### [PROMPT]
Would you copy every line of the listing below that includes the word "withContext"?
───
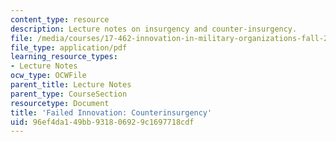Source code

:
 ```yaml
---
content_type: resource
description: Lecture notes on insurgency and counter-insurgency.
file: /media/courses/17-462-innovation-in-military-organizations-fall-2005/96ef4da149bb931806929c1697718cdf_lec8.pdf
file_type: application/pdf
learning_resource_types:
- Lecture Notes
ocw_type: OCWFile
parent_title: Lecture Notes
parent_type: CourseSection
resourcetype: Document
title: 'Failed Innovation: Counterinsurgency'
uid: 96ef4da1-49bb-9318-0692-9c1697718cdf
---
```

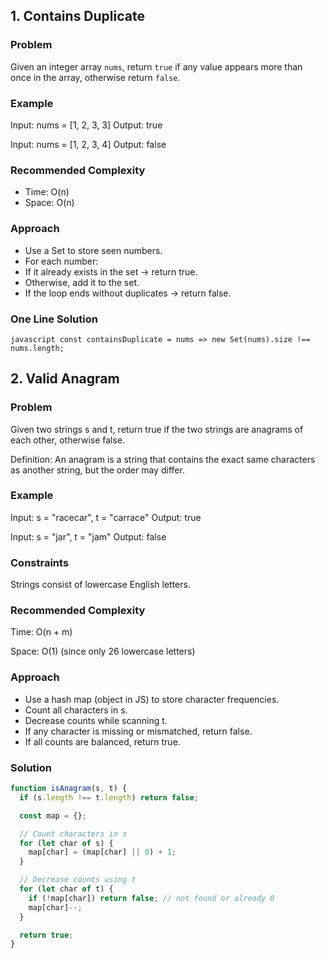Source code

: 
## 1. Contains Duplicate

### Problem
Given an integer array `nums`, return `true` if any value appears more than once in the array, otherwise return `false`.

### Example

Input: nums = [1, 2, 3, 3]
Output: true

Input: nums = [1, 2, 3, 4]
Output: false


### Recommended Complexity

- Time: O(n)
- Space: O(n)

### Approach

- Use a Set to store seen numbers.
- For each number:
- If it already exists in the set → return true.
- Otherwise, add it to the set.
- If the loop ends without duplicates → return false.

### One Line Solution

```javascript const containsDuplicate = nums => new Set(nums).size !== nums.length;```


## 2. Valid Anagram

### Problem

Given two strings s and t, return true if the two strings are anagrams of each other, otherwise false.

Definition:
An anagram is a string that contains the exact same characters as another string, but the order may differ.

### Example

Input: s = "racecar", t = "carrace"
Output: true

Input: s = "jar", t = "jam"
Output: false

### Constraints

Strings consist of lowercase English letters.

### Recommended Complexity

Time: O(n + m)

Space: O(1) (since only 26 lowercase letters)

### Approach

- Use a hash map (object in JS) to store character frequencies.
- Count all characters in s.
- Decrease counts while scanning t.
- If any character is missing or mismatched, return false.
- If all counts are balanced, return true.

### Solution

```javascript 
function isAnagram(s, t) {
  if (s.length !== t.length) return false;

  const map = {};

  // Count characters in s
  for (let char of s) {
    map[char] = (map[char] || 0) + 1;
  }

  // Decrease counts using t
  for (let char of t) {
    if (!map[char]) return false; // not found or already 0
    map[char]--;
  }

  return true;
}
```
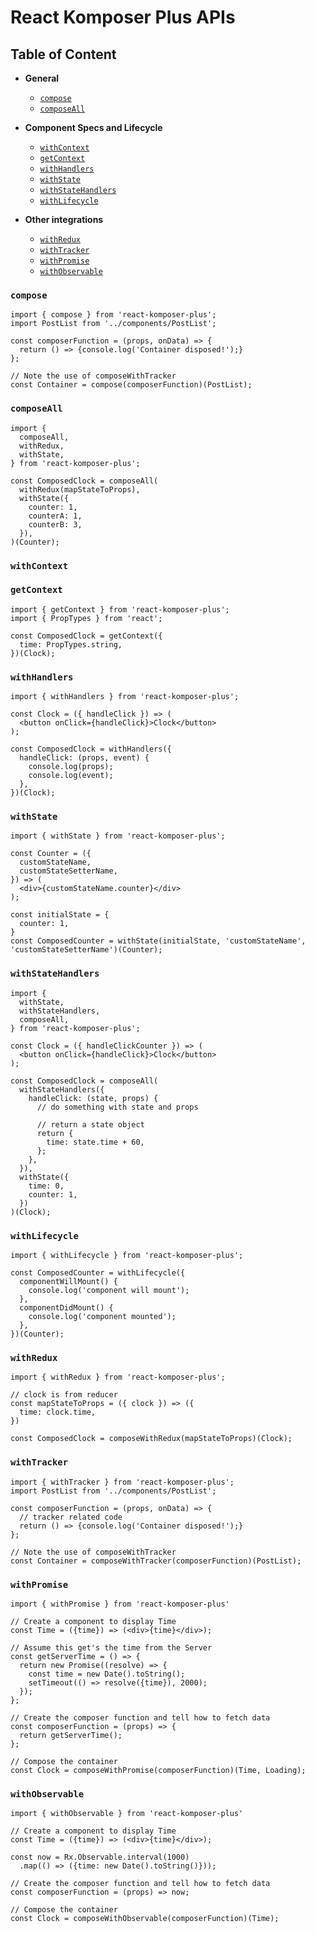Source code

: # React Komposer Plus APIs

## Table of Content

* **General**
  * [`compose`](#compose)
  * [`composeAll`](#composeAll)

* **Component Specs and Lifecycle**
  * [`withContext`](#withContext)
  * [`getContext`](#getContext)
  * [`withHandlers`](#withHandlers)
  * [`withState`](#withState)
  * [`withStateHandlers`](#withStateHandlers)
  * [`withLifecycle`](withLifecycle)

* **Other integrations**
  * [`withRedux`](#withRedux)
  * [`withTracker`](#withTracker)
  * [`withPromise`](#withPromise)
  * [`withObservable`](#withObservable)

### `compose`

```
import { compose } from 'react-komposer-plus';
import PostList from '../components/PostList';

const composerFunction = (props, onData) => {
  return () => {console.log('Container disposed!');}
};

// Note the use of composeWithTracker
const Container = compose(composerFunction)(PostList);
```

### `composeAll`

```
import {
  composeAll,
  withRedux,
  withState,
} from 'react-komposer-plus';

const ComposedClock = composeAll(
  withRedux(mapStateToProps),
  withState({
    counter: 1,
    counterA: 1,
    counterB: 3,
  }),
)(Counter);
```

### `withContext`

### `getContext`

```
import { getContext } from 'react-komposer-plus';
import { PropTypes } from 'react';

const ComposedClock = getContext({
  time: PropTypes.string,
})(Clock);
```

### `withHandlers`

```
import { withHandlers } from 'react-komposer-plus';

const Clock = ({ handleClick }) => (
  <button onClick={handleClick}>Clock</button>
);

const ComposedClock = withHandlers({
  handleClick: (props, event) {
    console.log(props);
    console.log(event);
  },
})(Clock);
```

### `withState`

```
import { withState } from 'react-komposer-plus';

const Counter = ({
  customStateName,
  customStateSetterName,
}) => (
  <div>{customStateName.counter}</div>
);

const initialState = {
  counter: 1,
}
const ComposedCounter = withState(initialState, 'customStateName', 'customStateSetterName')(Counter);
```

### `withStateHandlers`

```
import {
  withState,
  withStateHandlers,
  composeAll,
} from 'react-komposer-plus';

const Clock = ({ handleClickCounter }) => (
  <button onClick={handleClick}>Clock</button>
);

const ComposedClock = composeAll(
  withStateHandlers({
    handleClick: (state, props) {
      // do something with state and props

      // return a state object
      return {
        time: state.time + 60,
      };
    },
  }),
  withState({
    time: 0,
    counter: 1,
  })
)(Clock);
```

### `withLifecycle`

```
import { withLifecycle } from 'react-komposer-plus';

const ComposedCounter = withLifecycle({
  componentWillMount() {
    console.log('component will mount');
  },
  componentDidMount() {
    console.log('component mounted');
  },
})(Counter);
```

### `withRedux`

```
import { withRedux } from 'react-komposer-plus';

// clock is from reducer
const mapStateToProps = ({ clock }) => ({
  time: clock.time,
})

const ComposedClock = composeWithRedux(mapStateToProps)(Clock);
```

### `withTracker`

```
import { withTracker } from 'react-komposer-plus';
import PostList from '../components/PostList';

const composerFunction = (props, onData) => {
  // tracker related code
  return () => {console.log('Container disposed!');}
};

// Note the use of composeWithTracker
const Container = composeWithTracker(composerFunction)(PostList);
```

### `withPromise`

```
import { withPromise } from 'react-komposer-plus'

// Create a component to display Time
const Time = ({time}) => (<div>{time}</div>);

// Assume this get's the time from the Server
const getServerTime = () => {
  return new Promise((resolve) => {
    const time = new Date().toString();
    setTimeout(() => resolve({time}), 2000);
  });
};

// Create the composer function and tell how to fetch data
const composerFunction = (props) => {
  return getServerTime();
};

// Compose the container
const Clock = composeWithPromise(composerFunction)(Time, Loading);
```

### `withObservable`

```
import { withObservable } from 'react-komposer-plus'

// Create a component to display Time
const Time = ({time}) => (<div>{time}</div>);

const now = Rx.Observable.interval(1000)
  .map(() => ({time: new Date().toString()}));

// Create the composer function and tell how to fetch data
const composerFunction = (props) => now;

// Compose the container
const Clock = composeWithObservable(composerFunction)(Time);
```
───
### [ANSWER BOX]
  * [`withContext`](#withContext)
### `withContext`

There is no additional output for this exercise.